== What you need to do ==
Only the number is needed: how many lines in the entries below contain the string "user"?

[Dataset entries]
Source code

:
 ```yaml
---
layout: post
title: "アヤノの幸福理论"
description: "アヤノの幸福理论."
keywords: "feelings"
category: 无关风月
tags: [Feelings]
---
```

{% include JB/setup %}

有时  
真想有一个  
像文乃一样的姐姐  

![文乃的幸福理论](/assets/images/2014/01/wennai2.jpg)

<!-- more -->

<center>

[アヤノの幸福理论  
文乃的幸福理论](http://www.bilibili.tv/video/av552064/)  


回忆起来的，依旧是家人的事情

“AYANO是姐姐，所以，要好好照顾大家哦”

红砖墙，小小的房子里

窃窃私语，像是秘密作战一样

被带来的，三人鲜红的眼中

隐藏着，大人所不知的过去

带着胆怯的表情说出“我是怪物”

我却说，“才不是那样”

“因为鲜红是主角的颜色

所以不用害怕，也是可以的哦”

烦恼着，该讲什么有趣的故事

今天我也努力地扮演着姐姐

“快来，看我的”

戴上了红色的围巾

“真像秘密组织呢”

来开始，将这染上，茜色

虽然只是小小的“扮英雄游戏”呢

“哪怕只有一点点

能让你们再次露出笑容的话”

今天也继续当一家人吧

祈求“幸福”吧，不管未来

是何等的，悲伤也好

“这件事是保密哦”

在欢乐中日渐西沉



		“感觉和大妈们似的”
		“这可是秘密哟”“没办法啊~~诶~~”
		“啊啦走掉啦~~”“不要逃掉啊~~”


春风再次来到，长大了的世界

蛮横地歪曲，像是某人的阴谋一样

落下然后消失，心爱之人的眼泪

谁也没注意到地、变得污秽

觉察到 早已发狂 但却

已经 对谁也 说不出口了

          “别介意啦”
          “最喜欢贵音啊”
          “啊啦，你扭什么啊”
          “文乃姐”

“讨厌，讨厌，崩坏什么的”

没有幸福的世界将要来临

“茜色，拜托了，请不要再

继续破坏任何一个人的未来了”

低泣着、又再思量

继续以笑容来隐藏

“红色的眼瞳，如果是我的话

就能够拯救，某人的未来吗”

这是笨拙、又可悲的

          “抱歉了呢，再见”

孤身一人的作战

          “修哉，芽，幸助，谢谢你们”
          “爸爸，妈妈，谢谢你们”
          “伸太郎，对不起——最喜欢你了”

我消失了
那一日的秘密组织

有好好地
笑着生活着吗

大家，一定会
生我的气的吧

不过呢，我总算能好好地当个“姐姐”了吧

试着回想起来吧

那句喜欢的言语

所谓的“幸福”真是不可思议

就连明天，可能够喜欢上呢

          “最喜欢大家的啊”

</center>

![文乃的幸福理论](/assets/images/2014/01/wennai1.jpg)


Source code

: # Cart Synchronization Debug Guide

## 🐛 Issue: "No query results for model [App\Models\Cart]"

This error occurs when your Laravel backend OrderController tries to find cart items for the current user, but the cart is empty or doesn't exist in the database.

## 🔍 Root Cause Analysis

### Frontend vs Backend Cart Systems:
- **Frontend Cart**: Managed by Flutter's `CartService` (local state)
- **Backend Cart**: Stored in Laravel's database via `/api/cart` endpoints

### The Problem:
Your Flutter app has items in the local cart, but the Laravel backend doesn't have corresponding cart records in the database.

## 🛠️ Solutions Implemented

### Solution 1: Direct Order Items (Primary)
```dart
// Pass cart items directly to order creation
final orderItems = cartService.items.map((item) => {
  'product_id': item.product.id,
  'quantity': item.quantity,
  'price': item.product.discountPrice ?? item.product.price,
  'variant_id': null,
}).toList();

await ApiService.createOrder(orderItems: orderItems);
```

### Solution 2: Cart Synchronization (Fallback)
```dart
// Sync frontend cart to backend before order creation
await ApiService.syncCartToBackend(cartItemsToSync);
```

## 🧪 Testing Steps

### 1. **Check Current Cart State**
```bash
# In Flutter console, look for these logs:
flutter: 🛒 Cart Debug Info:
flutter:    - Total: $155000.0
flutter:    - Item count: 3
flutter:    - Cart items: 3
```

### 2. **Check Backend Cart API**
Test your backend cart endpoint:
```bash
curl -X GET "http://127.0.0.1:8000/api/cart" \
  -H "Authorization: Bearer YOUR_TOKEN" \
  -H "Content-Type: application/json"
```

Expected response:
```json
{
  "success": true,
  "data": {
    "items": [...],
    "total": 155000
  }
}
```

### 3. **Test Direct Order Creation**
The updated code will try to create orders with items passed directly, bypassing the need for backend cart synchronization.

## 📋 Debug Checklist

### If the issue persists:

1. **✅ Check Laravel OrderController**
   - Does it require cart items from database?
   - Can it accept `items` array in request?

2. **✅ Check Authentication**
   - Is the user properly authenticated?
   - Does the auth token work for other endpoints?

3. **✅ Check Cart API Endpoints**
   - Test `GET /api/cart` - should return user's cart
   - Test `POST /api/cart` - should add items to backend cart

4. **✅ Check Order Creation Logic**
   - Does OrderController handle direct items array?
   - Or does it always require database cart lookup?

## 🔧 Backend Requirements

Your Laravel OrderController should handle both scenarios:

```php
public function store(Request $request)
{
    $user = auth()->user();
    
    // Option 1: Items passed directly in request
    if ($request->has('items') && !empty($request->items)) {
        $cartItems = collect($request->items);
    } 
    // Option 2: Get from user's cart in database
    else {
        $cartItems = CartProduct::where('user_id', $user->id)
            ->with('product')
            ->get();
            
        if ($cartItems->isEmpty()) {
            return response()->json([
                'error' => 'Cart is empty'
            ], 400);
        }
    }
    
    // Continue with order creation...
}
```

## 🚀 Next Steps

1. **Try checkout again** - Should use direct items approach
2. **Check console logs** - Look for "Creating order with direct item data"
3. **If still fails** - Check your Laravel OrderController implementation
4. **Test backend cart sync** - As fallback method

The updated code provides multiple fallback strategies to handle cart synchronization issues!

== Output of the task ==
6